*TASK BRIEF*: Quote the whole listing word for word, please.

*THE DATA*:
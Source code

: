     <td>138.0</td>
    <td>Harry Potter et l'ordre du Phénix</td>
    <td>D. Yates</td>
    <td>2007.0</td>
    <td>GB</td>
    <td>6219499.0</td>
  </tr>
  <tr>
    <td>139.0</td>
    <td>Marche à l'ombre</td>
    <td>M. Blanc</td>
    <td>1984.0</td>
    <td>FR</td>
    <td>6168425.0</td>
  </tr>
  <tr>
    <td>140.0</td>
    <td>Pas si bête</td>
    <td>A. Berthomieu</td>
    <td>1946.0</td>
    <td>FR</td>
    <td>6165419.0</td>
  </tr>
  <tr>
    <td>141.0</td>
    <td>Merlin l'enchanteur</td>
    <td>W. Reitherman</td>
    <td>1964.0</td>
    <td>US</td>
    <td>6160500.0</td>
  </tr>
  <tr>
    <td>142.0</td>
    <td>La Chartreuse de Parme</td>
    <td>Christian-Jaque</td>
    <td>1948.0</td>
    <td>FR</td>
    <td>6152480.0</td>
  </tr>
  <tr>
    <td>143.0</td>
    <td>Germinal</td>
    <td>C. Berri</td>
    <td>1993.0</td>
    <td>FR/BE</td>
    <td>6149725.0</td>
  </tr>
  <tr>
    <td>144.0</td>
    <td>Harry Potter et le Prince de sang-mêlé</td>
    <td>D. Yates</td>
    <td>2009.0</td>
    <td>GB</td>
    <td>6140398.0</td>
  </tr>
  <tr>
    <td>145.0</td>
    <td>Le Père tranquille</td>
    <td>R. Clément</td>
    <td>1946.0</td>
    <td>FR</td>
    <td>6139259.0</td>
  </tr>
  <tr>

*TASK ANSWER*:
Source code

:     <td>138.0</td>
    <td>Harry Potter et l'ordre du Phénix</td>
    <td>D. Yates</td>
    <td>2007.0</td>
    <td>GB</td>
    <td>6219499.0</td>
  </tr>
  <tr>
    <td>139.0</td>
    <td>Marche à l'ombre</td>
    <td>M. Blanc</td>
    <td>1984.0</td>
    <td>FR</td>
    <td>6168425.0</td>
  </tr>
  <tr>
    <td>140.0</td>
    <td>Pas si bête</td>
    <td>A. Berthomieu</td>
    <td>1946.0</td>
    <td>FR</td>
    <td>6165419.0</td>
  </tr>
  <tr>
    <td>141.0</td>
    <td>Merlin l'enchanteur</td>
    <td>W. Reitherman</td>
    <td>1964.0</td>
    <td>US</td>
    <td>6160500.0</td>
  </tr>
  <tr>
    <td>142.0</td>
    <td>La Chartreuse de Parme</td>
    <td>Christian-Jaque</td>
    <td>1948.0</td>
    <td>FR</td>
    <td>6152480.0</td>
  </tr>
  <tr>
    <td>143.0</td>
    <td>Germinal</td>
    <td>C. Berri</td>
    <td>1993.0</td>
    <td>FR/BE</td>
    <td>6149725.0</td>
  </tr>
  <tr>
    <td>144.0</td>
    <td>Harry Potter et le Prince de sang-mêlé</td>
    <td>D. Yates</td>
    <td>2009.0</td>
    <td>GB</td>
    <td>6140398.0</td>
  </tr>
  <tr>
    <td>145.0</td>
    <td>Le Père tranquille</td>
    <td>R. Clément</td>
    <td>1946.0</td>
    <td>FR</td>
    <td>6139259.0</td>
  </tr>
  <tr>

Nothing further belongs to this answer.